There is a dangerous Taiwan twist in the complicated North Korean imbroglio, and it could stifle the air around China in the coming months.

It all started with Pyongyang flaunting its nuclear arsenal. In fact, its bomb makes it very difficult for South Korea or United States to defend against threats or possible attacks from the North. The specter of nuclear retaliation and the possibility of strewing the peninsula with millions of deaths gave pause to all military strategists. Even now that Pyongyang has stopped at least for now its macabre string of intimidations, the ghost of tacitly admitting North Korea into the nuclear club redesigns the whole regional balance of power.

In other words, if Pyongyang simply renounces the use of nuclear threats but doesn’t also scale back its nuclear arsenal, other countries in the region could follow its example. Taiwan could be one of them.

Taiwan is considered by Beijing an inseparable part of one China. This has created a situation in which Taiwan is de facto independent, but not so de jure. Actually if Beijing were to give up Taiwan, with a population of ethnic Han Chinese, then it could increase its issues in ruling the nearly half of the People’s Republic that is not home to ethnic Han Chinese, including Tibet and Qinghai (with large numbers of Tibetans) or Xinjiang (with a large Uygur presence).

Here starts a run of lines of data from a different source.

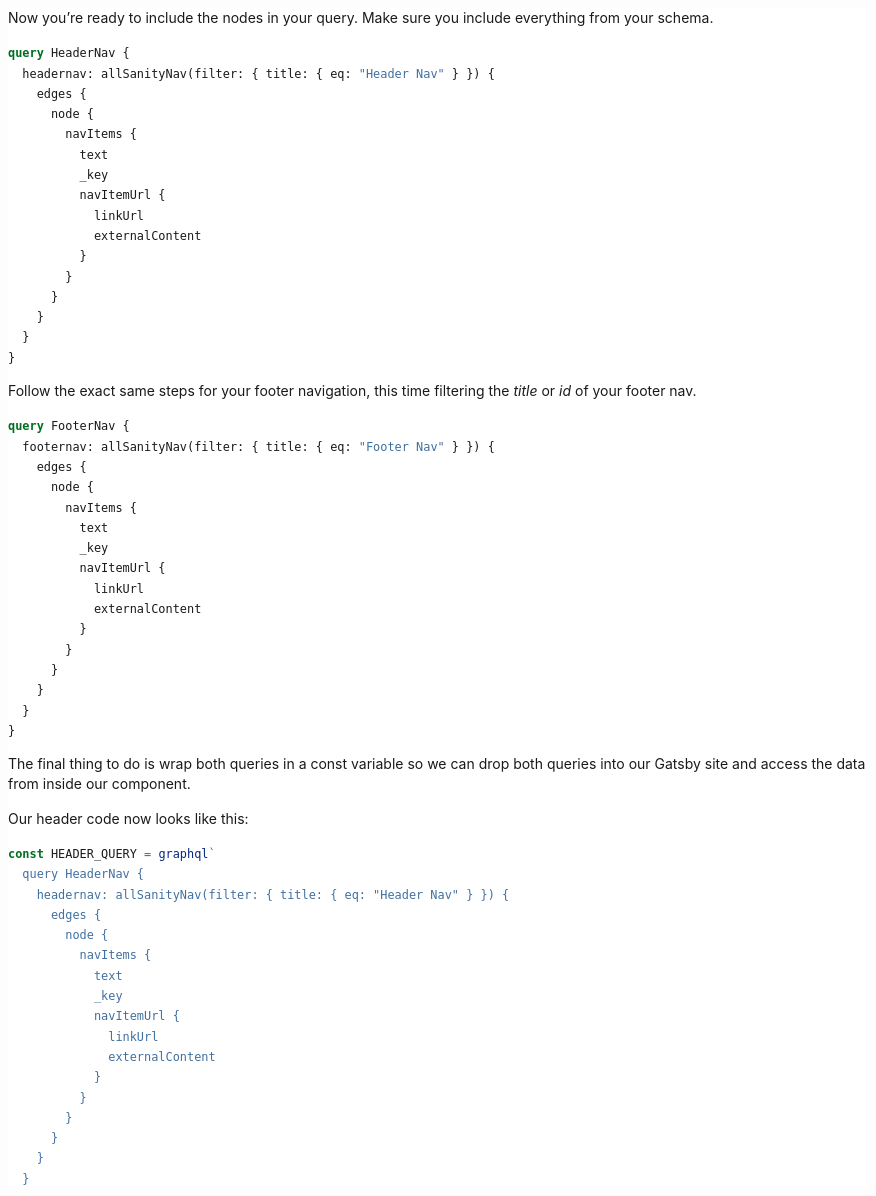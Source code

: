 Now you’re ready to include the nodes in your query. Make sure you include everything from your schema.

```graphql
query HeaderNav {
  headernav: allSanityNav(filter: { title: { eq: "Header Nav" } }) {
    edges {
      node {
        navItems {
          text
          _key
          navItemUrl {
            linkUrl
            externalContent
          }
        }
      }
    }
  }
}
```

Follow the exact same steps for your footer navigation, this time filtering the _title_ or _id_ of your footer nav.

```graphql
query FooterNav {
  footernav: allSanityNav(filter: { title: { eq: "Footer Nav" } }) {
    edges {
      node {
        navItems {
          text
          _key
          navItemUrl {
            linkUrl
            externalContent
          }
        }
      }
    }
  }
}
```

The final thing to do is wrap both queries in a const variable so we can drop both queries into our Gatsby site and access the data from inside our component.

Our header code now looks like this:

```javascript
const HEADER_QUERY = graphql`
  query HeaderNav {
    headernav: allSanityNav(filter: { title: { eq: "Header Nav" } }) {
      edges {
        node {
          navItems {
            text
            _key
            navItemUrl {
              linkUrl
              externalContent
            }
          }
        }
      }
    }
  }
```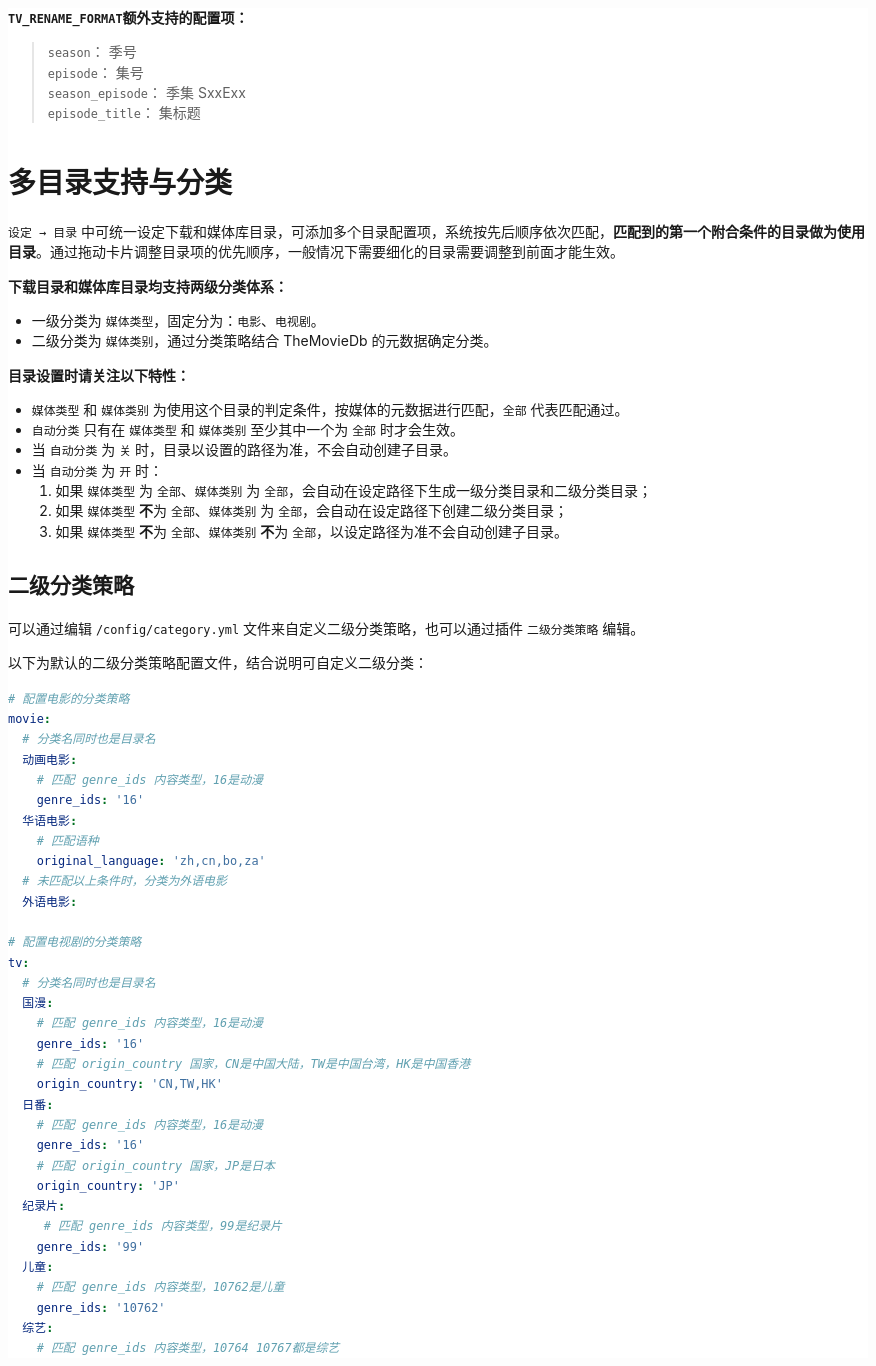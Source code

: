 **`TV_RENAME_FORMAT`额外支持的配置项：**
  > `season`： 季号  
  > `episode`： 集号  
  > `season_episode`： 季集 SxxExx  
  > `episode_title`： 集标题

# 多目录支持与分类

`设定 → 目录` 中可统一设定下载和媒体库目录，可添加多个目录配置项，系统按先后顺序依次匹配，**匹配到的第一个附合条件的目录做为使用目录**。通过拖动卡片调整目录项的优先顺序，一般情况下需要细化的目录需要调整到前面才能生效。

**下载目录和媒体库目录均支持两级分类体系：**

- 一级分类为 `媒体类型`，固定分为：`电影`、`电视剧`。
- 二级分类为 `媒体类别`，通过分类策略结合 TheMovieDb 的元数据确定分类。

**目录设置时请关注以下特性：**

- `媒体类型` 和 `媒体类别` 为使用这个目录的判定条件，按媒体的元数据进行匹配，`全部` 代表匹配通过。
- `自动分类` 只有在 `媒体类型` 和 `媒体类别` 至少其中一个为 `全部` 时才会生效。
- 当 `自动分类` 为 `关` 时，目录以设置的路径为准，不会自动创建子目录。
- 当 `自动分类` 为 `开` 时：
   1. 如果 `媒体类型` 为 `全部`、`媒体类别` 为 `全部`，会自动在设定路径下生成一级分类目录和二级分类目录；
   2. 如果 `媒体类型` **不**为 `全部`、`媒体类别` 为 `全部`，会自动在设定路径下创建二级分类目录；
   3. 如果 `媒体类型` **不**为 `全部`、`媒体类别` **不**为 `全部`，以设定路径为准不会自动创建子目录。

## 二级分类策略

可以通过编辑 `/config/category.yml` 文件来自定义二级分类策略，也可以通过插件 `二级分类策略` 编辑。

以下为默认的二级分类策略配置文件，结合说明可自定义二级分类：

```yaml
# 配置电影的分类策略
movie:
  # 分类名同时也是目录名
  动画电影:
    # 匹配 genre_ids 内容类型，16是动漫
    genre_ids: '16'
  华语电影:
    # 匹配语种
    original_language: 'zh,cn,bo,za'
  # 未匹配以上条件时，分类为外语电影
  外语电影:

# 配置电视剧的分类策略
tv:
  # 分类名同时也是目录名
  国漫:
    # 匹配 genre_ids 内容类型，16是动漫
    genre_ids: '16'
    # 匹配 origin_country 国家，CN是中国大陆，TW是中国台湾，HK是中国香港
    origin_country: 'CN,TW,HK'
  日番:
    # 匹配 genre_ids 内容类型，16是动漫
    genre_ids: '16'
    # 匹配 origin_country 国家，JP是日本
    origin_country: 'JP'
  纪录片:
     # 匹配 genre_ids 内容类型，99是纪录片
    genre_ids: '99'
  儿童:
    # 匹配 genre_ids 内容类型，10762是儿童
    genre_ids: '10762'
  综艺:
    # 匹配 genre_ids 内容类型，10764 10767都是综艺
```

Beijing fears that Taiwan’s next presidential elections in 2020 could be the stage for venting anti-Beijing sentiments and that could push the island to declare independence from the rest of China. The gesture could be seen as a provocation and met with the use of force by Beijing. China’s scholar Deng Yuwen, for one, has written eloquently about it.

Beijing in fact is gaining an overwhelming advantage in its traditional military arsenal and it is building up a vast array of short-distance rockets that could flatten Taipei. Taiwan is no longer just accepting this situation but it is brushing off its old Cold-War preparations to meet the new challenge.

Yet, if North Korea were to concede its nuclear arsenal, no matter how tacitly, the option for Taiwan could be to declare itself a nuclear power as well, and thus threaten Beijing with nuclear retaliation in case of an attempted attack.

So far the US has put a lid on this possibility and stemmed attempts by Taiwan to pursue a nuclear arsenal.

As early as the 1970s, Taiwan was trying to build a bomb, but Washington, concerned about Beijing’s possible reactions and keen on having China on its side against the USSR, stopped it by placing Taiwan under its nuclear umbrella.

This security arrangement hinged on what was then a growing trust between Washington, Tokyo, the other US allies in the region, and Beijing.

However if Washington cannot stop North Korean nuclear rearmament and if Beijing is not effective either, the area could be facing the reality of a permanent presence of a nuclear North Korea. And if all of this feeds fast-growing mutual distrust and suspicion in the region, then the first consequences could be felt by Taiwan. With mounting anxiety in Beijing about the possibility of an independent Taiwan, Taipei could decide to declare itself a nuclear power.

It could well create an irony as China would be cast once again in the conundrum it faced in 1950, at the beginning of the first Cold War. Then, China decided to assist North Korea in its war against the South and the US, and gave up on the possibility of occupying Taiwan, where the fleeing Nationalist government was barricaded and not openly defended by the US.

After the Chinese intervention in Korea, the US navy shielded Taiwan and has guaranteed its independence so far.

To avoid this set of difficult choices, Beijing then should not only stop Pyongyang from further escalating its threats, but it should also try to help disarm North Korea.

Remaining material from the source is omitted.